Vertical or horizontal scaling?
Vertical increase (or vertical scaling in more general sense) usually means adding hardware resources (CPU, RAM, storage) to the current system. Horizontal scaling means adding whole nodes to the already existing ones and balancing the load between them.
If you would imagine a snack kiosk, servicing a queue of hungry customers, vertical scaling would be increasing the number of people handling orders in the kiosk. Horizontal scaling would be opening parallel kiosks, copies of the original, to meet the rising demand. When resources become scarce, the obvious question is in which direction to scale. In case the server in question is on-premise, we have just one option – vertically (scaling in our own hypervisor is in fact still vertical). Placing their infrastructure in the cloud, eBag had the opportunity to scale horizontally, obtaining the following advantages:
-
Possibility for unlimited hardware upgrade;
-
Close binding between operational expenditures and revenues;
-
More system stability;
-
Dropping the necessity to pay constantly at the rate of the highest used capacity.

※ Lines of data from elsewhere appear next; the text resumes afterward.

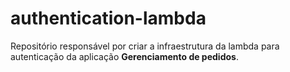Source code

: # authentication-lambda
Repositório responsável por criar a infraestrutura da lambda para autenticação da aplicação **Gerenciamento de pedidos**.
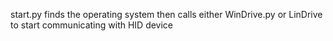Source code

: start.py finds the operating system then calls either WinDrive.py or LinDrive to start communicating with HID device
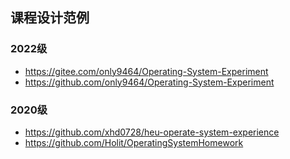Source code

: ## 课程设计范例
### 2022级
- https://gitee.com/only9464/Operating-System-Experiment
- https://github.com/only9464/Operating-System-Experiment
### 2020级
- https://github.com/xhd0728/heu-operate-system-experience
- https://github.com/Holit/OperatingSystemHomework
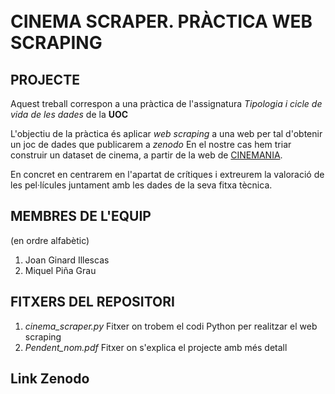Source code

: <br/>
<br/>

# CINEMA SCRAPER. PRÀCTICA WEB SCRAPING

## PROJECTE
Aquest treball correspon a una pràctica de l'assignatura _Tipologia i cicle de vida de les dades_ de la __UOC__

L'objectiu de la pràctica és aplicar _web scraping_ a una web per tal d'obtenir un joc de dades que publicarem a _zenodo_
En el nostre cas hem triar construir un dataset de cinema, a partir de la web de [CINEMANIA](https://cinemania.20minutos.es/).

En concret en centrarem en l'apartat de crítiques i extreurem la valoració de les pel·lícules juntament amb les dades de la seva fitxa tècnica.


## MEMBRES DE L'EQUIP
(en ordre alfabètic)
1. Joan Ginard Illescas
2. Miquel Piña Grau

## FITXERS DEL REPOSITORI

1. _cinema_scraper.py_ Fitxer on trobem el codi Python per realitzar el web scraping
2. _Pendent_nom.pdf_ Fitxer on s'explica el projecte amb més detall

## Link Zenodo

Automation of the deployment process
For the implementation of the flexible horizontal infrastructure scaling, according to the established best practices, we suggested moving to Ansible as Configuration Management solution. The advantages of this method over shell scripting are many, but few of the more essential ones are: parametrization, config files templates, and full automation of the deployment process. The last one is crucial for optimizing development because it allows testing and going live with just the press of a single button – without interruptions and without customers noticing that work is being done on the store. Yet, in case of a failure, the automation of the deployment allows for a full rollback to the last stable version, so that an additional error-testing can be done. The mix of technologies we offered were open-source, so they can be audited or managed by a third-party without locking the customer to a certain service or developer.

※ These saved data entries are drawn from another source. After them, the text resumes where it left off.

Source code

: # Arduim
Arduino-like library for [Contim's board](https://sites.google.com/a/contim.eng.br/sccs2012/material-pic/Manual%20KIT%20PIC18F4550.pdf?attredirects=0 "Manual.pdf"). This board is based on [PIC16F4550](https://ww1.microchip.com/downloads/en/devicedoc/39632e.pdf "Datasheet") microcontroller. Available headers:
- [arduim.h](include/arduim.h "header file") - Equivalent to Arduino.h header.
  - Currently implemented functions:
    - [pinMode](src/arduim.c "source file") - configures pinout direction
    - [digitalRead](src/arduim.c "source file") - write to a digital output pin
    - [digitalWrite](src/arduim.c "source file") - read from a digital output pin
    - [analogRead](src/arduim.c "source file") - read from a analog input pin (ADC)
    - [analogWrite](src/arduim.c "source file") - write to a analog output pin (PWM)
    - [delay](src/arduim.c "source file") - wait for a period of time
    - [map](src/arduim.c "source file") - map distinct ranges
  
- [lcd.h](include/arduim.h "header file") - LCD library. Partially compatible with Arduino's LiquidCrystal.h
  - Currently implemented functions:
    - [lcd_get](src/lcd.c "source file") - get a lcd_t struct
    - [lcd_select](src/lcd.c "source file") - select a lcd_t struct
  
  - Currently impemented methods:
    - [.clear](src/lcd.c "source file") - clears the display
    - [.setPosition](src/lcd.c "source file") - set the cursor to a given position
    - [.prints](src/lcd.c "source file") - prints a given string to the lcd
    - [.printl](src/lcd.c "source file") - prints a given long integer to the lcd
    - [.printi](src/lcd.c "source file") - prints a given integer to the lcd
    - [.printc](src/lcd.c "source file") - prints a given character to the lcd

Employing best practices for error and failure detection
Even with the most flexible and sturdy infrastructure, even with fully-automated deployment process, issues in the systems are possible and should be detected and removed as fast as possible. Accessing every single server to check its logs could quickly change from a minor challenge to a nightmare, especially with the increase of the number of servers to meet the increase in traffic. The eBag team knew that centralizing logs would avoid such a scenario, but they needed a more specific solution. We suggested installing small shipper from ELK Stack on every server. This would allow for searching, archiving and processing of the important information. Except for optimizing the work process, this would also free up server resources. Again the solution was open-source, which saved the customer additional licensing and fees.
Following the above events, the plan for a renewal of the systems was developed and presented to eBag and after their approval Delta.BG was able to test it and deploy it in three weeks. Virtual testing platform was built for the project and a copy of the new store was treated with peak traffic simulations. The results were excellent and we went into production. Going live was done without any interruptions, so not a single customer can be disturbed in any way.